The XML (Extensible Markup Language) is a simple and flexible text format based on SGML. XML is a W3C recommendation (http://www.w3.org/XML). The XML was designed to describe structured data, to store it and to send it through the Web. The XML tags are not predefined; we need to define tags. Our XML uses the XSD schema to define tags and attributes. (http://www.nuance.com/omnipage/xml/ssdoc-schema3.xsd or local <CSDK>bin/ssdoc-schema3.xsd)

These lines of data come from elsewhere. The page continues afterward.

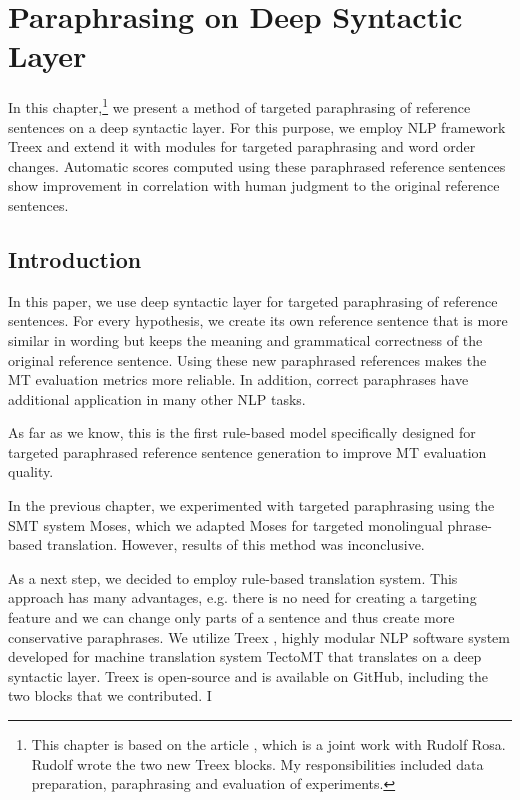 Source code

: \chapter{Paraphrasing on Deep Syntactic Layer}


In this chapter,\footnote{This chapter is based on the article \citep{barancikova-rosa-2015-targeted}, which is a joint work with Rudolf Rosa. 
Rudolf wrote the two new Treex blocks. My responsibilities included data preparation, paraphrasing and evaluation of experiments.} 
we present a method of targeted paraphrasing of reference sentences on a deep syntactic layer. 
For this purpose, we employ NLP framework Treex and extend it with modules for targeted paraphrasing and word order changes. 
Automatic scores computed using these paraphrased reference sentences show improvement in correlation with human judgment to the original reference sentences.


\section{Introduction}

In this paper, we use deep syntactic layer for targeted paraphrasing of 
reference sentences. For every hypothesis, we create its own reference sentence
that is more similar in wording but keeps the meaning and grammatical
correctness of the original reference sentence. Using these new paraphrased 
references makes the MT evaluation metrics more reliable. In addition, correct 
paraphrases have additional application in many other NLP tasks.

As far as we know, this is the first rule-based model specifically designed for
targeted paraphrased reference sentence generation to improve MT evaluation 
quality.

In the previous chapter, we experimented with targeted paraphrasing using the SMT system Moses,
which we adapted Moses for targeted monolingual phrase-based translation. However, results of this 
method was inconclusive.  

As a next step, we decided to employ rule-based translation system. 
This approach has many advantages, e.g. there is no need for creating a targeting feature and we can change only parts of a sentence and thus create more conservative paraphrases. 
We utilize Treex \cite{treex}, highly modular NLP software system developed for machine translation system TectoMT \cite{tectomt} that translates on a deep syntactic layer. 
Treex is open-source and is available on GitHub, including the two blocks that we contributed. I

We recommend this format to SDK users wanting to send the output through the Web or wanting to process the output. It can be sent easily because it is a plain text file. It can be processed easily because there are many library and tools to process it. The XML file can be parsed with the help of MSXML, .Net, Xerces … The user can parse the XML file to create a tree (DOM) in memory containing all data in the XML file (e.g. MSXML contains DOM). The DOM can also be used to modify and save data. The XML file can also be parsed with help of SAX (and the SAX part of MSXML also) This is a read-only and forward-only interface, but it cannot read all data into memory at the same time. The other possibility to process the XML file is the XSLT. It can transform any XML file to any other text file (plain text, html, xml). The user has to create an xsl file containing rules for the transformation.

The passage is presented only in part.